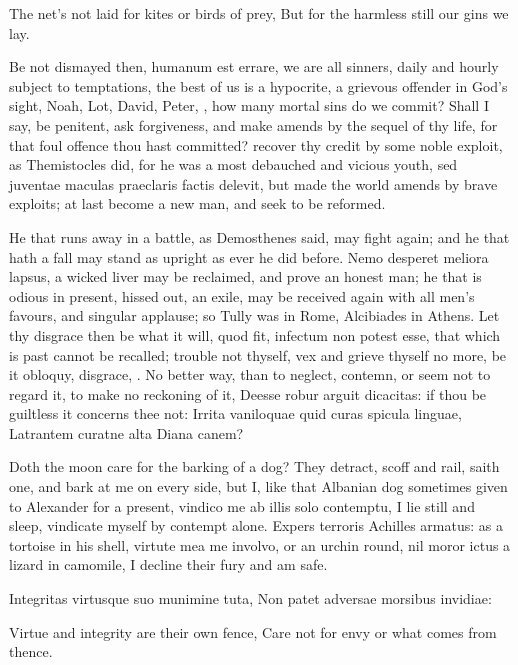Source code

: {The net's not laid for kites or birds of prey,
But for the harmless still our gins we lay.

Be not dismayed then, humanum est errare, we are all sinners, daily and
hourly subject to temptations, the best of us is a hypocrite, a
grievous offender in God's sight, Noah, Lot, David, Peter, \etc{}, how
many mortal sins do we commit? Shall I say, be penitent, ask
forgiveness, and make amends by the sequel of thy life, for that foul
offence thou hast committed? recover thy credit by some noble exploit,
as Themistocles did, for he was a most debauched and vicious youth, sed
juventae maculas praeclaris factis delevit, but made the world amends
by brave exploits; at last become a new man, and seek to be reformed.

He that runs away in a battle, as Demosthenes said, may fight again;
and he that hath a fall may stand as upright as ever he did before.
Nemo desperet meliora lapsus, a wicked liver may be reclaimed, and
prove an honest man; he that is odious in present, hissed out, an
exile, may be received again with all men's favours, and singular
applause; so Tully was in Rome, Alcibiades in Athens. Let thy disgrace
then be what it will, quod fit, infectum non potest esse, that which is
past cannot be recalled; trouble not thyself, vex and grieve thyself no
more, be it obloquy, disgrace, \etc{}. No better way, than to neglect,
contemn, or seem not to regard it, to make no reckoning of it, Deesse
robur arguit dicacitas: if thou be guiltless it concerns thee not:
Irrita vaniloquae quid curas spicula linguae,
Latrantem curatne alta Diana canem?

Doth the moon care for the barking of a dog? They detract, scoff and
rail, saith one, and bark at me on every side, but I, like that
Albanian dog sometimes given to Alexander for a present, vindico me ab
illis solo contemptu, I lie still and sleep, vindicate myself by
contempt alone. Expers terroris Achilles armatus: as a tortoise
in his shell, virtute mea me involvo, or an urchin round, nil
moror ictus a lizard in camomile, I decline their fury and am
safe.

Integritas virtusque suo munimine tuta,
Non patet adversae morsibus invidiae:

Virtue and integrity are their own fence,
Care not for envy or what comes from thence.

}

[Task requirements]:
Extract every line from the records above that contains the word "amends".

[Your response]:
forgiveness, and make amends by the sequel of thy life, for that foul
juventae maculas praeclaris factis delevit, but made the world amends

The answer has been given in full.